11 Quick Questions for Jojo Moyes
Author’s latest novel explores life from others’ perspectives
New York Times best-selling author Jojo Moyes, 53, has found success with hits such as The Giver of Stars and Me Before You. In her latest book, Someone Else’s Shoes, she tells the story of how an innocent mix-up brings two women together to forge an unlikely alliance.
Your new novel explores female friendships. Did you draw inspiration from your own relationships?
Oh, completely. The older I get, the more important my girlfriends are to me. They’re the ones who make me laugh, pick me up when I’m on the floor, turn up at 1 in the morning with a bottle of wine and a big hug.
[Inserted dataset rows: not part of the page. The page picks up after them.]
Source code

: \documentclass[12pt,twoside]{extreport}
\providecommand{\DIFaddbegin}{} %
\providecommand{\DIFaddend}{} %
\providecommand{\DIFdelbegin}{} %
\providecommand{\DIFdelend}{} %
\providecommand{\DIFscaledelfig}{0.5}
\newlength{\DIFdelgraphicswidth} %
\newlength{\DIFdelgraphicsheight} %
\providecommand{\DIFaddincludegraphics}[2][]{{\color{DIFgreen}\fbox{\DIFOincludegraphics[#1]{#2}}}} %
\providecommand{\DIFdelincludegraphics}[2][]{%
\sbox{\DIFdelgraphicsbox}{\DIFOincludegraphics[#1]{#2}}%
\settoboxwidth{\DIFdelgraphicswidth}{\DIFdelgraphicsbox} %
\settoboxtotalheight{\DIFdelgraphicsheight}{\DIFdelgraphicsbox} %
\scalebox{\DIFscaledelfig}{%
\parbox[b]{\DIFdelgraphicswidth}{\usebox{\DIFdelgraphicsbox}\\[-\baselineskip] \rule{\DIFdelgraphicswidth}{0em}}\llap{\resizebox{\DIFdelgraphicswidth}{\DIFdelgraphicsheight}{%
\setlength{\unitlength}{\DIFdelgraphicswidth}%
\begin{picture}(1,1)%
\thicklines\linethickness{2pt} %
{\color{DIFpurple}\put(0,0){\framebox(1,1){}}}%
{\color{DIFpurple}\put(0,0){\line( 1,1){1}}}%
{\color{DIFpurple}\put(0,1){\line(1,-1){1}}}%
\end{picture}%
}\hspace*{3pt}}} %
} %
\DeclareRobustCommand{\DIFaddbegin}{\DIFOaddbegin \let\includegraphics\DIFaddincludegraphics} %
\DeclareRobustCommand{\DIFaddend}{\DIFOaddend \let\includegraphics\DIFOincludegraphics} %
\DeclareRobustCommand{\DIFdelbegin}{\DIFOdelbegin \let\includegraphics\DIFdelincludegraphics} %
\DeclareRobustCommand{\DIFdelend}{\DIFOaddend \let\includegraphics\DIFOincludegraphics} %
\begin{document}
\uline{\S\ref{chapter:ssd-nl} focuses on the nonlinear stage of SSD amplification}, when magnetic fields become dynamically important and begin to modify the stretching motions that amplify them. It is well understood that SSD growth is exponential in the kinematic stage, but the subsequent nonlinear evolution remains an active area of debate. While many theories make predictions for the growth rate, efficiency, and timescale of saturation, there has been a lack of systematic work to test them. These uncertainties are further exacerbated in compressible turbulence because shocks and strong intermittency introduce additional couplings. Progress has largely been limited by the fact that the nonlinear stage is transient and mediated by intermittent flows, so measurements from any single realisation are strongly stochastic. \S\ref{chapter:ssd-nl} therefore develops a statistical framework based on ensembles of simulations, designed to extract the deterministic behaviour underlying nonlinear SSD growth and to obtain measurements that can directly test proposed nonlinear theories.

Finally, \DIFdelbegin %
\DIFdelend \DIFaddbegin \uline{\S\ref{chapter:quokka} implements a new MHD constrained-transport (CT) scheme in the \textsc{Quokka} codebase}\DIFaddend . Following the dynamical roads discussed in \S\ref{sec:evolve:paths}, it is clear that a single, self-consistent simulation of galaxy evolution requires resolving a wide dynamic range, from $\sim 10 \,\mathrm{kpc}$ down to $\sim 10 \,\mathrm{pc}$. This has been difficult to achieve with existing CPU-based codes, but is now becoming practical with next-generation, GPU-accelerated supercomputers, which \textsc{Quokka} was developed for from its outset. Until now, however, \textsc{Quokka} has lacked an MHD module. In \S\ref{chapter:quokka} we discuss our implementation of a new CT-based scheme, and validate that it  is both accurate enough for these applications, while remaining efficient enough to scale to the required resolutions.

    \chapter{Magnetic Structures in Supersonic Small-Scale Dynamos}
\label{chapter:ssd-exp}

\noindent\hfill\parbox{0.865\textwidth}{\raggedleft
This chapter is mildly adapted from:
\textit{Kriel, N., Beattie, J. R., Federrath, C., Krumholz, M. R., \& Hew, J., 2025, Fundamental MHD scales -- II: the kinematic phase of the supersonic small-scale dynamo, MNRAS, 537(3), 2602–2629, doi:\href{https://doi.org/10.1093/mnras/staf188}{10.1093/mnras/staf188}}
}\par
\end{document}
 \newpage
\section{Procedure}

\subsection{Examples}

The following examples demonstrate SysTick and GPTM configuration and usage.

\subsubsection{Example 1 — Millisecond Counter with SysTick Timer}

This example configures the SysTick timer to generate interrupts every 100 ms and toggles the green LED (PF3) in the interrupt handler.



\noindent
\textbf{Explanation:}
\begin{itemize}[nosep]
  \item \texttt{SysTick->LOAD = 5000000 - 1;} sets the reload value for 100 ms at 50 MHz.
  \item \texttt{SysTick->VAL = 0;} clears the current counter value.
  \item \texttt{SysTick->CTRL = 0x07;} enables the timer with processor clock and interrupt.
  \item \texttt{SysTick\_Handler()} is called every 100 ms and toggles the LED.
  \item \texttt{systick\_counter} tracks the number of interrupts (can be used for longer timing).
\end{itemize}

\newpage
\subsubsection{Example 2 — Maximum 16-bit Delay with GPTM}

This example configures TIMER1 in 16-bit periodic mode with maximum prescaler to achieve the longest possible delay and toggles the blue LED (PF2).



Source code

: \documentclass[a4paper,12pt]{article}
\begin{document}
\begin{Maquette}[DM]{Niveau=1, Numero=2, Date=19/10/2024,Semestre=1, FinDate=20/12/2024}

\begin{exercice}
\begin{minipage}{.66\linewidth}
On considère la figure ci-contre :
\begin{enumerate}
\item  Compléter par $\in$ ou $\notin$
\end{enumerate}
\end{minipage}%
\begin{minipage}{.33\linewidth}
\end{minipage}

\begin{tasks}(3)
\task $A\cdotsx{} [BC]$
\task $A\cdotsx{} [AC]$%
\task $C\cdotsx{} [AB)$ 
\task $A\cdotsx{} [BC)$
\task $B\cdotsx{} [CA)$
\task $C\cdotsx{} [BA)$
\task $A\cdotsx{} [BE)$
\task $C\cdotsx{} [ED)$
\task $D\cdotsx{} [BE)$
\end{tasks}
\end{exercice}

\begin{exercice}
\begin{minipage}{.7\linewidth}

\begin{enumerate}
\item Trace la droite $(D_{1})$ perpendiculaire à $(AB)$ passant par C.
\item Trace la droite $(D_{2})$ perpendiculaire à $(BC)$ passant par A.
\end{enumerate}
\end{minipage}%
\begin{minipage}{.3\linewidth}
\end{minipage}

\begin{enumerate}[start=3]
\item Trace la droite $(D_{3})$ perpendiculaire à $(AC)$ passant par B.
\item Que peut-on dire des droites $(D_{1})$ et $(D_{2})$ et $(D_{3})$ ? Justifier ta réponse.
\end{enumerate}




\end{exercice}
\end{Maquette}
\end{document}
I just think there’s a sort of sympathy and shorthand among women that I’m ever more appreciative of.
Have your friendships been affected by your fame?
Only positively. I mean, most of my close friends I’ve known for many years, my best friend I’ve had since school. But I have to say, it’s enabled me to meet a lot of amazing new friends, some of whom are quite successful. I’ve learnt a lot from them — watching how people create or navigate the world of publicity, how they present themselves. I watch and learn from them.
When you’re not reading or writing, what are some of your favorite pastimes?
My favorite time of day is walking my dogs [mixed-breed rescues]. I’ve just moved back to London after 22 years. My favorite thing, having lived in the middle of nowhere for years [at a farmhouse in Essex], is to be able to buy a coffee and maybe a pastry, and I walk and meet my best friend with her dog early in the morning. We just have a chat for an hour or an hour and a half, and then I start my day. It feels like an immense privilege every day that I do it.
You have a penchant for rescuing animals, including a former racehorse and a mountain dog. Do those rescues ever show up in your writing?
Definitely pets show up in my writing. I don’t think I’ve ever written about a rescue, but I wouldn’t be surprised if it happens in the future, because they’re such an important part of my life. Having rescue animals has changed me. People say that you rescue them, but actually they rescue you right back. Every step they make towards being less afraid, more relaxed, more happy feels twice as sweet because you know you’ve made their life so much better.
You’re known for writing romantic fiction. Do you consider yourself a romantic?
No. I don’t do Valentine’s Day. My husband used to complain that if he bought me flowers, I would just complain about having to wash up a vase. For me, romance is in the small things. Somebody getting you a coffee in the morning, helping you up the stairs with something, just being kind and present and listening to you instead of disappearing behind a phone. All those things to me are more romantic than jewelry or flowers.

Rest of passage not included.